A ele o chanceler Pawel Jablonski disse que afirmação de Zelensky era “falsa”, especialmente porque a Polônia tinha “apoiado a Ucrânia desde os primeiros dias da guerra”. Acrescentou que “colocar pressão sobre a Polônia em fóruns multilaterais ou enviar queixas a tribunais internacionais não são métodos adequados de resolução de litígios entre os nossos países”.
Por sua vez, o primeiro-ministro Morawiecki acusou os oligarcas ucranianos de terem “empurrado os seus cereais para o mercado polonês” sem se preocuparem com os agricultores locais.
Para o portal norte-americano The Hill, especializado na cobertura do Congresso norte-americano, o desentendimento também se explica pelo contexto político interno na Polônia, que terá eleições no dia 15 de outubro, em que o partido no poder precisa dos votos dos agricultores. Por outro lado, começa a haver um cansaço no apoio a Kiev. Segundo a Reuters, uma pesquisa de opinião recente revelou que a rejeição aos refugiados ucranianos cresceu de 4% no inicio de 2022 para 25%, enquanto o apoio encolheu para 69%.
No entanto, essa não é a única questão não-resolvida entre Kiev e Varsóvia. O atual regime de Kiev considera como “patrono nacional” o colaboracionista Stepan Bandera, que encabeçou durante a ocupação hitlerista em 1943 o “Massacre de Volyn”, a operação de limpeza étnica contra 150 aldeias de maioria polonesa, que resultou em 100 mil a 130 mil civis assassinados. Como os neonazistas ucranianos costumam berrar nos seus atos atualmente, “Bandera é nosso pai, a Ucrânia é nossa mãe”. Até aqui, a russofobia comum às duas partes tem permitido varrer isso para debaixo do tapete.

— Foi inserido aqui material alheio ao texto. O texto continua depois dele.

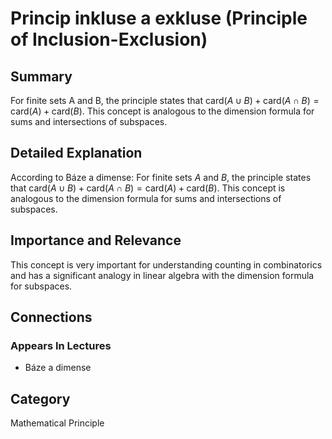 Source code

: # Princip inkluse a exkluse (Principle of Inclusion-Exclusion)

## Summary
For finite sets A and B, the principle states that $\text{card}(A \cup B) + \text{card}(A \cap B) = \text{card}(A) + \text{card}(B)$. This concept is analogous to the dimension formula for sums and intersections of subspaces.

## Detailed Explanation
According to Báze a dimense:
For finite sets $A$ and $B$, the principle states that $\text{card}(A \cup B) + \text{card}(A \cap B) = \text{card}(A) + \text{card}(B)$. This concept is analogous to the dimension formula for sums and intersections of subspaces.

## Importance and Relevance
This concept is very important for understanding counting in combinatorics and has a significant analogy in linear algebra with the dimension formula for subspaces.

## Connections
### Appears In Lectures
* Báze a dimense

## Category
Mathematical Principle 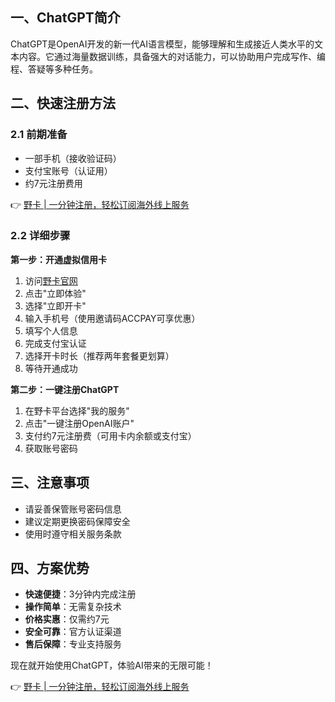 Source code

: ## 一、ChatGPT简介

ChatGPT是OpenAI开发的新一代AI语言模型，能够理解和生成接近人类水平的文本内容。它通过海量数据训练，具备强大的对话能力，可以协助用户完成写作、编程、答疑等多种任务。

## 二、快速注册方法

### 2.1 前期准备

- 一部手机（接收验证码）
- 支付宝账号（认证用）
- 约7元注册费用

👉 [野卡 | 一分钟注册，轻松订阅海外线上服务](https://bit.ly/bewildcard)

### 2.2 详细步骤

**第一步：开通虚拟信用卡**

1. 访问[野卡官网](https://bit.ly/bewildcard)
2. 点击"立即体验"
3. 选择"立即开卡"
4. 输入手机号（使用邀请码ACCPAY可享优惠）
5. 填写个人信息
6. 完成支付宝认证
7. 选择开卡时长（推荐两年套餐更划算）
8. 等待开通成功

**第二步：一键注册ChatGPT**

1. 在野卡平台选择"我的服务"
2. 点击"一键注册OpenAI账户"
3. 支付约7元注册费（可用卡内余额或支付宝）
4. 获取账号密码

## 三、注意事项

- 请妥善保管账号密码信息
- 建议定期更换密码保障安全
- 使用时遵守相关服务条款

## 四、方案优势

- **快速便捷**：3分钟内完成注册
- **操作简单**：无需复杂技术
- **价格实惠**：仅需约7元
- **安全可靠**：官方认证渠道
- **售后保障**：专业支持服务

现在就开始使用ChatGPT，体验AI带来的无限可能！

👉 [野卡 | 一分钟注册，轻松订阅海外线上服务](https://bit.ly/bewildcard) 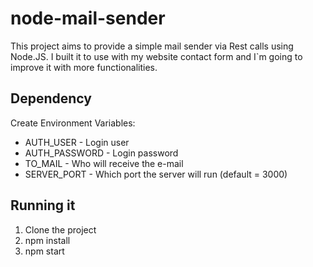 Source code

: # node-mail-sender

This project aims to provide a simple mail sender via Rest calls using Node.JS. I built it to use with my website contact form and I`m going to improve it with more functionalities.

## Dependency
Create Environment Variables:
* AUTH_USER - Login user
* AUTH_PASSWORD - Login password
* TO_MAIL - Who will receive the e-mail
* SERVER_PORT - Which port the server will run (default = 3000)

## Running it
1. Clone the project
2. npm install
3. npm start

Em 2016, o parlamento polonês reconheceu o 11 de julho como Dia Nacional em Memória das vítimas do genocídio cometido pelos banderistas. Em 2018, o presidente polonês Andrzej Duda assinou um projeto de lei que proíbe a promoção da ideologia de Bandera. Por sua vez, o primeiro-ministro Morawiecki rotulou Bandera de “um ideólogo de … tempos criminosos, tempos de guerra” que presenciaram “terríveis crimes ucranianos”. Não haverá “clemência” para aqueles que se recusam a admitir que o “terrível genocídio” que os poloneses sofreram nas mãos dos nacionalistas ucranianos durante a Segunda Guerra Mundial foi “algo inimaginável”, acrescentou.